╭─ Listed entries

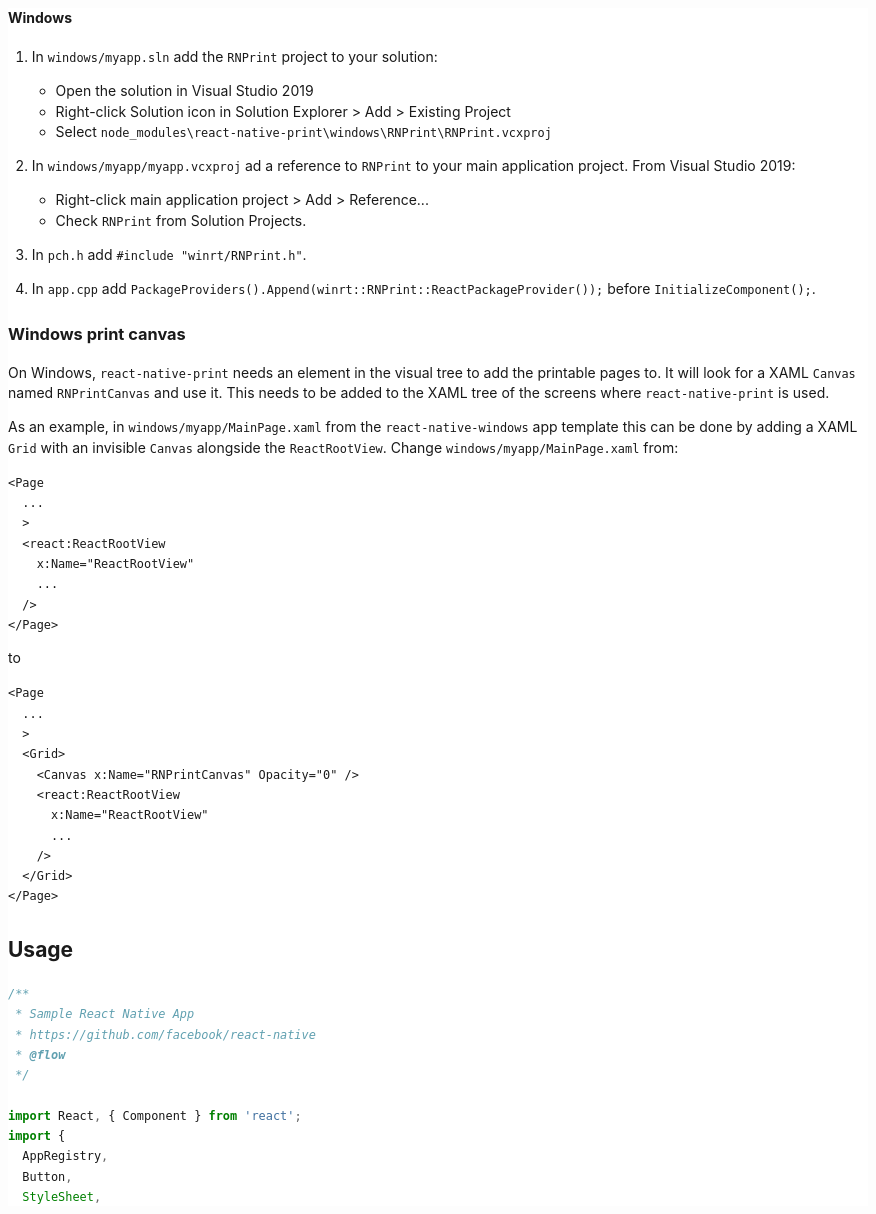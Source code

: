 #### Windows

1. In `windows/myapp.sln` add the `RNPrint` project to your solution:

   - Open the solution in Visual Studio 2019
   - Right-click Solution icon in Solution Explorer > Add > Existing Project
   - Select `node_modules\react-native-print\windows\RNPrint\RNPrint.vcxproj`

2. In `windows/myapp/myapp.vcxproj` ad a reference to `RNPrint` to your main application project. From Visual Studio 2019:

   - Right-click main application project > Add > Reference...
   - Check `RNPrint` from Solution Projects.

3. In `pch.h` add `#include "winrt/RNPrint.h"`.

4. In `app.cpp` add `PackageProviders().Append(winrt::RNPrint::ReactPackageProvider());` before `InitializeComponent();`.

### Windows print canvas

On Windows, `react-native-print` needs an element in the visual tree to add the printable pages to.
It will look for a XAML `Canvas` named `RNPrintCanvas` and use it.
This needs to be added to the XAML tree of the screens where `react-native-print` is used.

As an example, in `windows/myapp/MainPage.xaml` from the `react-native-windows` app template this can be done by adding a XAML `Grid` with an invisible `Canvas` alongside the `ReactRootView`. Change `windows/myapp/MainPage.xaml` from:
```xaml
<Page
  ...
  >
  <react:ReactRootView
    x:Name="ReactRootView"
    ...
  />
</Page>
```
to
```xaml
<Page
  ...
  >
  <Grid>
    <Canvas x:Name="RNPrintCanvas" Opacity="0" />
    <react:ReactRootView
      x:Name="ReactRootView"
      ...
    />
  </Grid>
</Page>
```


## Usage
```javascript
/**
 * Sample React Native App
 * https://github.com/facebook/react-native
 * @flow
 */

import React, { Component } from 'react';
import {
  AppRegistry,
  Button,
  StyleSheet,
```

╰─

*Your goal*: Repeat the material above verbatim, with no pictures in the output.

*Reply to the exercise*:
Source code

: #### Windows

1. In `windows/myapp.sln` add the `RNPrint` project to your solution:

   - Open the solution in Visual Studio 2019
   - Right-click Solution icon in Solution Explorer > Add > Existing Project
   - Select `node_modules\react-native-print\windows\RNPrint\RNPrint.vcxproj`

2. In `windows/myapp/myapp.vcxproj` ad a reference to `RNPrint` to your main application project. From Visual Studio 2019:

   - Right-click main application project > Add > Reference...
   - Check `RNPrint` from Solution Projects.

3. In `pch.h` add `#include "winrt/RNPrint.h"`.

4. In `app.cpp` add `PackageProviders().Append(winrt::RNPrint::ReactPackageProvider());` before `InitializeComponent();`.

### Windows print canvas

On Windows, `react-native-print` needs an element in the visual tree to add the printable pages to.
It will look for a XAML `Canvas` named `RNPrintCanvas` and use it.
This needs to be added to the XAML tree of the screens where `react-native-print` is used.

As an example, in `windows/myapp/MainPage.xaml` from the `react-native-windows` app template this can be done by adding a XAML `Grid` with an invisible `Canvas` alongside the `ReactRootView`. Change `windows/myapp/MainPage.xaml` from:
```xaml
<Page
  ...
  >
  <react:ReactRootView
    x:Name="ReactRootView"
    ...
  />
</Page>
```
to
```xaml
<Page
  ...
  >
  <Grid>
    <Canvas x:Name="RNPrintCanvas" Opacity="0" />
    <react:ReactRootView
      x:Name="ReactRootView"
      ...
    />
  </Grid>
</Page>
```


## Usage
```javascript
/**
 * Sample React Native App
 * https://github.com/facebook/react-native
 * @flow
 */

import React, { Component } from 'react';
import {
  AppRegistry,
  Button,
  StyleSheet,
```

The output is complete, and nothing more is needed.